There have been several bankruptcies, and many companies are stuck with an inability to raise cash. Most of these companies should never have gone public – they were research lab ideas – but that is seen through the retrospectoscope. At this time, the companies left standing, in many instances, have demonstrated progress, yet the stocks still sell at a tremendous discount to the inappropriate 2021 levels, and, more importantly, to expected value. Hence, there has been recent merger activity, which WILL continue, and several small-cap biopharma stocks have risen dramatically, in part driven by short covering. In two weeks, there will be the closely watched ASCO conference; in favorable investment periods, one would see stocks rise ahead of the meeting.
It is important to realize that the patent expiration cycle of 2023-2028 will result in generic or biosimilar competition to many of the largest-selling drugs in the United States, including Humira, Eliquis, and Keytruda. Therefore, large-cap pharmaceutical companies will need to replenish their pipelines, and this will necessitate acquisitions.
My focus remains on disease states in which major advances are being made, although I also believe that one could simply consider buying ETFs, including the XBI or IBB. Much attention has been given to the GLP-1 drugs to treat Type 2 Diabetes and obesity, and I highlighted this in a recent article. GLP-1 drugs from Novo (NVO) and Lilly (LLY) have demonstrated remarkable weight loss, and, unlike earlier weight loss agents, they act by delaying gastric emptying and by suppressing the desire for food intake in the brain. With over 70 million adults in the US classified as obese, at the ICER current suggested pricing range of $7500-$9800 per year, one can readily arrive at a domestic market size in excess of $100 million, even with modest penetration. I continue to recommend Eli Lilly.

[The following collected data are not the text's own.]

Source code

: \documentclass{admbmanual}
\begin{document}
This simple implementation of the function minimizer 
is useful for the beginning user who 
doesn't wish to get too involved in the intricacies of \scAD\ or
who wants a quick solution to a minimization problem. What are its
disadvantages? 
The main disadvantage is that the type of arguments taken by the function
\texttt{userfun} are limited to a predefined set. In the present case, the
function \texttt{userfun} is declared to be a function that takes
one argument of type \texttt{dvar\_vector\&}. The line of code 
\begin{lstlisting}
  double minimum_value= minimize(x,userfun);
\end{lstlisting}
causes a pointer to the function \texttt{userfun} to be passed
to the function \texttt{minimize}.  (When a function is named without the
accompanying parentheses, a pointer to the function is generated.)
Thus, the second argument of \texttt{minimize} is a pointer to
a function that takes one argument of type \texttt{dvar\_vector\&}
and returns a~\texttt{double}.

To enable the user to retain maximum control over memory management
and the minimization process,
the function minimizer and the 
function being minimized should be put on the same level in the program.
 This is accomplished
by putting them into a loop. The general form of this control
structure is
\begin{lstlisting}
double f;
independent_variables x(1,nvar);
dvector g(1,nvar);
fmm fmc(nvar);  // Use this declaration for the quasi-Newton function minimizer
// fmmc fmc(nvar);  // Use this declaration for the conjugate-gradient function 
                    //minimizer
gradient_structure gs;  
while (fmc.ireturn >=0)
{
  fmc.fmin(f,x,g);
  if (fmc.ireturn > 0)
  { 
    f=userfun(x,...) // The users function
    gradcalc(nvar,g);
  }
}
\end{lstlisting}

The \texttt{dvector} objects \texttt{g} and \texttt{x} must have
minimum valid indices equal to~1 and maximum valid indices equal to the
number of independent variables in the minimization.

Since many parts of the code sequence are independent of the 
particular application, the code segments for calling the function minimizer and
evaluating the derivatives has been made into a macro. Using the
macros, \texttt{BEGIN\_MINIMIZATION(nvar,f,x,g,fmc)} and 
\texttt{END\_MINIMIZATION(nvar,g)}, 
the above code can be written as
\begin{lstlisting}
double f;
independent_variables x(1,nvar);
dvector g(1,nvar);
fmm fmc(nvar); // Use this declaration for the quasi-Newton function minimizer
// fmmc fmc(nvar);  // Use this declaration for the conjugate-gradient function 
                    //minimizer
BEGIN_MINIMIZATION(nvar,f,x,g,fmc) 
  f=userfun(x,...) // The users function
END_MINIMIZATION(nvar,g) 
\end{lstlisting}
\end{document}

With the ASCO meeting in early June, there will be presentations on many promising compounds, including POINT Biopharma’s (PNT) radioligand, Regeneron’s (REGN) linvoseltamab (BCMAxCD3 bispecific antibody), Moderna’s (MRNA) personalized cancer vaccine and Geron’s (GERN) Imetelstat. Investor interest approaching the conference has been subdued, which, in my opinion, contrasts with the impressive gains being made in both solid tumors and hematology.
Finally, the very favorable tailwind of age demographics will exist for the remainder of the decade. According to the NHE, people over age 65 spend three times the healthcare dollars as compared with the working-age population, and this age cohort is projected to increase from 54 million Americans in 2020 to 80 million in 2040.
In conclusion, I strongly maintain that biopharmaceutical stocks have bottomed. Furthermore, there are impressive advances in obesity (yes, the GLP-1 class will be the largest drug class in history once positive outcomes data is available), NASH, immuno-oncology, gene editing, RNA-based therapeutics, and immunology, yet investor interest is subdued. I cannot think of a better time to invest in the sector.